Keeping the NAPM flag flying high.


I had messaged a friend to get directions to Lalbaug, and he mentioned he was driving past the very area. So I asked him if he had seen the procession, so he could give exact current location. "No, flew over them all, I guess... With the new flyover.' Prophetic words, I thought to myself.


Md Ali Road. This is where a man walked up to me and asked if she was Medha Patkar. 'Heard of her, never saw her before.' he smilingly said.


Passers by stop to listen.






VT Station


Negotiating with the Police.


There were barricades near the VT station to prevent the yatra from proceeding towards the Mantralaya.


So the people went to Azad Maidan instead...

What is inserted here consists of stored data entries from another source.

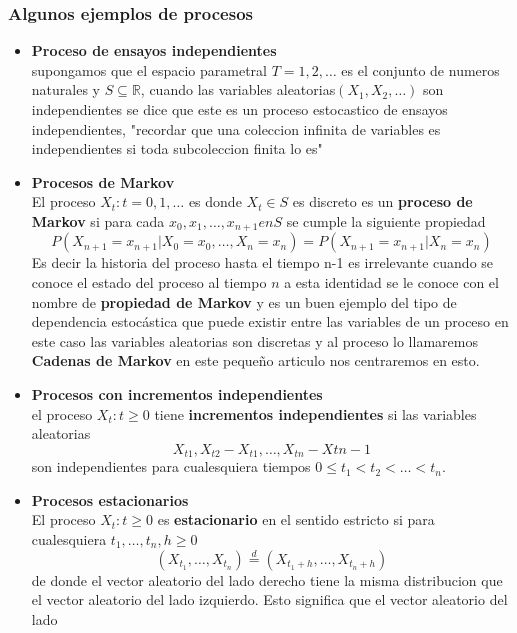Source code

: \documentclass[10pt,a4paper]{article}
\theoremstyle{definition}
\theoremstyle{remark}
\begin{document}
\begin{multicols}{2}
\subsubsection{Algunos ejemplos de procesos}
\begin{itemize}
	\item \textbf{Proceso de ensayos independientes}\\
	supongamos que el espacio parametral $T={1,2,\dots}$ es el conjunto de numeros 
	naturales y $S \subseteq \mathbb{R}$, cuando las variables aleatorias$(X_{1},X_{2},
	\dots)$ son independientes se dice que este es un proceso estocastico de
	ensayos independientes, "recordar que una coleccion infinita de variables es 
	independientes si toda subcoleccion finita lo es" \\
	\item \textbf{Procesos de Markov} \\
	El proceso ${X_{t}: t=0,1,\dots}$ es donde $X_{t} \in S$ es discreto es un 
	\textbf{proceso de Markov} si para cada $x_0,x_1,\dots,x_{n+1} en S$ se cumple la 
	siguiente propiedad 
	$$ P(X_{n+1}=x_{n+1}|X_0=x_0,\dots,X_n=x_n)=P(X_{n+1}=x_{n+1}|X_{n}=x_n) $$
	Es decir la historia del proceso hasta el tiempo n-1 es irrelevante cuando se conoce 
	el estado del proceso al tiempo $n$ a esta identidad se le conoce con el nombre de 
	\textbf{propiedad de Markov} y es un buen ejemplo del tipo de 
	dependencia estocástica que puede existir entre las variables de un proceso en este 
	caso las variables aleatorias son discretas y al proceso lo llamaremos 
	\textbf{Cadenas 
	de Markov} en este pequeño articulo nos centraremos en esto. \\
	\item \textbf{Procesos con incrementos independientes} \\
	el proceso $ {X_{t}: t \geq 0}$ tiene \textbf{incrementos independientes} si las 
	variables aleatorias $$X_{t1},X_{t2}-X_{t1},\dots, X_{tn}- X{tn-1}$$ son 
	independientes 
	para cualesquiera tiempos  $0\leq t_{1}<t_{2}<\dots<t_{n}.$\\
	\item \textbf{Procesos estacionarios}\\
	El proceso ${X_{t}:t\geq0}$ es \textbf{estacionario} en el sentido estricto si para 
	cualesquiera $t_1,\dots,t_n,h \geq 0$
	$$(X_{t_1},\dots,X_{t_n})\stackrel{d}{=}(X_{t_1+h},\dots,X_{t_n+h})$$
	de donde el vector aleatorio del lado derecho tiene la misma distribucion que el 
	vector aleatorio del lado izquierdo. Esto significa que el vector aleatorio del lado 

\end{itemize}
\end{multicols}
\end{document}

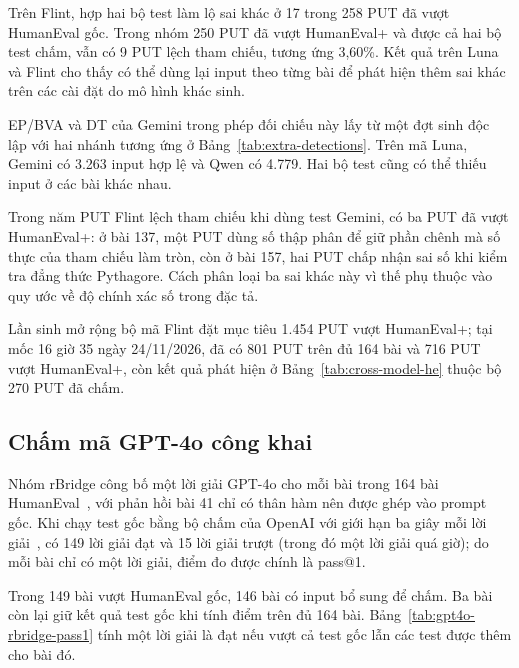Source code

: Trên Flint, hợp hai bộ test làm lộ sai khác ở 17 trong 258 PUT đã vượt HumanEval gốc. Trong nhóm 250 PUT đã vượt HumanEval+ và được cả hai bộ test chấm, vẫn có 9 PUT lệch tham chiếu, tương ứng 3,60\%. Kết quả trên Luna và Flint cho thấy có thể dùng lại input theo từng bài để phát hiện thêm sai khác trên các cài đặt do mô hình khác sinh.

EP/BVA và DT của Gemini trong phép đối chiếu này lấy từ một đợt sinh độc lập với hai nhánh tương ứng ở Bảng~\ref{tab:extra-detections}. Trên mã Luna, Gemini có 3.263 input hợp lệ và Qwen có 4.779. Hai bộ test cũng có thể thiếu input ở các bài khác nhau.

Trong năm PUT Flint lệch tham chiếu khi dùng test Gemini, có ba PUT đã vượt HumanEval+: ở bài 137, một PUT dùng số thập phân để giữ phần chênh mà số thực của tham chiếu làm tròn, còn ở bài 157, hai PUT chấp nhận sai số khi kiểm tra đẳng thức Pythagore. Cách phân loại ba sai khác này vì thế phụ thuộc vào quy ước về độ chính xác số trong đặc tả.

Lần sinh mở rộng bộ mã Flint đặt mục tiêu 1.454 PUT vượt HumanEval+; tại mốc 16 giờ 35 ngày 24/11/2026, đã có 801 PUT trên đủ 164 bài và 716 PUT vượt HumanEval+, còn kết quả phát hiện ở Bảng~\ref{tab:cross-model-he} thuộc bộ 270 PUT đã chấm.

\subsection{Chấm mã GPT-4o công khai}
\label{sec:gpt4o-evaluation}

Nhóm rBridge công bố một lời giải GPT-4o cho mỗi bài trong 164 bài HumanEval~\cite{rbridgeDataset}, với phản hồi bài 41 chỉ có thân hàm nên được ghép vào prompt gốc. Khi chạy test gốc bằng bộ chấm của OpenAI với giới hạn ba giây mỗi lời giải~\cite{openaiHumanEvalScoring}, có 149 lời giải đạt và 15 lời giải trượt (trong đó một lời giải quá giờ); do mỗi bài chỉ có một lời giải, điểm đo được chính là pass@1.

Trong 149 bài vượt HumanEval gốc, 146 bài có input bổ sung để chấm. Ba bài còn lại giữ kết quả test gốc khi tính điểm trên đủ 164 bài. Bảng~\ref{tab:gpt4o-rbridge-pass1} tính một lời giải là đạt nếu vượt cả test gốc lẫn các test được thêm cho bài đó.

And sat there in protest while Medha Patkar and few other representatives of the people went to have a word with the CM.

6 comments:

Kaevan said...

The people's revolution is something I have been waiting 10 years for, now. In 2001, i used to drive from Dadar to VT using P D'Mello road (don't know if you have travelled on it - the dockyard road that starts from behind GPO all the way to Wadala station). The road then used to be lined with slums all the way through. As the cars zipped by uncomfortably close to their homes (outside which little children used to play), the thought often occurred to me that all it would take to spark off a revolution would be for one of the slumdwellers to throw a stone at one of the cars in frustration. It was so easy, I wondered why it hadn't happened yet. Maybe, it was because the slum dwellers did not see themselves as have-nots all their lives. They saw opportunity in Bombay, and felt they could be in cars too one day. Ten years later, though, I'm not so sure. As buildings get taller, the cars get plusher, and the chasm between the rich and poor widens visibly more, and as slums sprawl further and encircle the city, the revolution might just be at hand. All it needs is a spark and some sustenance.

poosha said...

My thoughts precisely... There's only so much the people will allow themselves to be pushed before they begin to realise the injustice of it all and become aware of their own power and start to demand some accountability.
Also, there are many issues here that need to be debated. Such as a vision for Mumbai, which our politicians don't seem to want to engage in. The city is expanding at a maddening pace, and current infrastructure can barely keep up. How do they expect to keep the city functioning with all the extra demand that is being generated everyday, in the form of more housing, more malls, more roads, more flyovers... its bizarre really. There's a shortage of water already, the sewer system can't keep in the monsoon, electricity is diverted from the rural areas to Mumbai regularly (to light up malls and billboards?!), roads are choked, public transport is dismal AND there are thousands coming to the city everyday. Having said that, its every Indian citizen's right to pursue opportunity wherever it presents itself. So really these are matters that need to be looked into holistically, and addressed at multiple levels...

poosha said...

*sewer system can't keep up
*electricity is regularly diverted away from agriculture

poosha said...

So you think the people's revolution is here, Kev?

Kaevan said...

It isn't. But I love it anyway. It won't achieve anything. But then, neither do revolutions. They just replace one class of oppressor with another.

poosha said...

Wow, you're an optimist! :)
But as far as this 'revolution' goes, we're much in agreement. Hence the silence.